Parece que no meio deste caminho de contínua evolução perdemos a noção de como nos relacionar, quer com os mais próximos, quer com a generalidade das pessoas. É tudo mais real, mais imediato, mais moderno, mas ao mesmo tempo mais distante, mais fingido, mais superficial… Estamos constantemente conectados. E isso dá-nos a sensação de conseguirmos estar em todo o lado, ao mesmo tempo e com a qualidade 4K. Eu disse 4k? Perdão: 8K. O 4K já é tão anteontem.

Na palma da nossa mão cabe agora o mundo inteiro. Ou aquilo a que julgamos o mundo se resume. E encerra também a nossa profunda ignorância. Estupidificamos a olhar para um pequeno ecrã que replica a mesma coisa em plataformas díspares. Não temos análise crítica, não buscamos contraditório, nem quem nos conteste. Apenas procuramos aceitação. Um exército de influenciadores digitais (quais filósofos do supérfluo) apressam-se a dar-nos confirmação. Importaram dos livros de auto-ajuda o conceito de “a minha [tua] verdade”, que serve assim para corroborar a ideia ou conceito mais idiota que possamos ter. Repetem até à náusea a sua última indignação, que é agora também a nossa. Todas pejadas de um profundo preconceito para com o próximo. Principalmente se o próximo for forasteiro, for diferente, idolatrar outros deuses, falar outra língua, ter outros costumes.  

Ao mesmo tempo, um bando de políticos marginais decidiram que era tempo de ter uma conversa de vão de escada no espaço público. Dizem que desta forma dão voz aos reais anseios do povo. Porque na realidade todos temos medos e angústias. Condição indispensável ao ser humano. A exploração desses medos rapidamente se corporiza em ódios e preconceitos e na necessidade de encontrar culpados pelas privações e temores de que padecemos. Os populistas são necrófagos políticos, especialistas em tirar partido das piores situações. Oportunistas na busca incessante do próximo assunto putrefacto que se possa tornar soundbite, peça vital do discurso simplificador e imediatista que retira ao receptor o trabalho de pensar por si mesmo.

Na realidade tudo isto agora se resume à história do ovo e da galinha.
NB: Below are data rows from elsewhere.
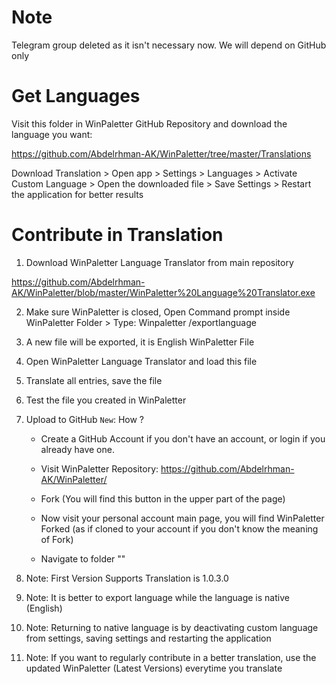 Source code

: # Note

Telegram group deleted as it isn't necessary now. We will depend on GitHub only   

# Get Languages

Visit this folder in WinPaletter GitHub Repository and download the language you want:

https://github.com/Abdelrhman-AK/WinPaletter/tree/master/Translations

Download Translation > Open app > Settings > Languages > Activate Custom Language > Open the downloaded file > Save Settings > Restart the application for better results

# Contribute in Translation

1) Download WinPaletter Language Translator from main repository

https://github.com/Abdelrhman-AK/WinPaletter/blob/master/WinPaletter%20Language%20Translator.exe

2) Make sure WinPaletter is closed, Open Command prompt inside WinPaletter Folder > Type: Winpaletter /exportlanguage

3) A new file will be exported, it is English WinPaletter File

4) Open WinPaletter Language Translator and load this file

5) Translate all entries, save the file

6) Test the file you created in WinPaletter

7) Upload to GitHub `New`: How ?
   
   - Create a GitHub Account if you don't have an account, or login if you already have one.
   
   - Visit WinPaletter Repository: https://github.com/Abdelrhman-AK/WinPaletter/
   
   - Fork (You will find this button in the upper part of the page)
   
   - Now visit your personal account main page, you will find WinPaletter Forked (as if cloned to your account if you don't know the meaning of Fork)
   
   - Navigate to folder ""

8) Note: First Version Supports Translation is 1.0.3.0

9) Note: It is better to export language while the language is native (English)

10) Note: Returning to native language is by deactivating custom language from settings, saving settings and restarting the application

11) Note: If you want to regularly contribute in a better translation, use the updated WinPaletter (Latest Versions) everytime you translate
Quem terá nascido primeiro. Não conseguimos perceber com exactidão como chegámos a este estado de indignação constante. Não percebemos se é a sociedade que contagia o discurso político ou se é aquela oratória que está a contagiar toda a sociedade. Na realidade, não é isso o mais importante. O que temos de lembrar é que sociedades transactas já estiveram no ponto que estamos hoje. E nessas épocas, a intolerância social consubstanciou-se como um ponto de não retorno. Queremos enveredar pela mesma via que nos conduziu à miséria económica, social, humana ou queremos arrepiar caminho e educar-nos para a diferença, sendo todos mais tolerantes para com o próximo?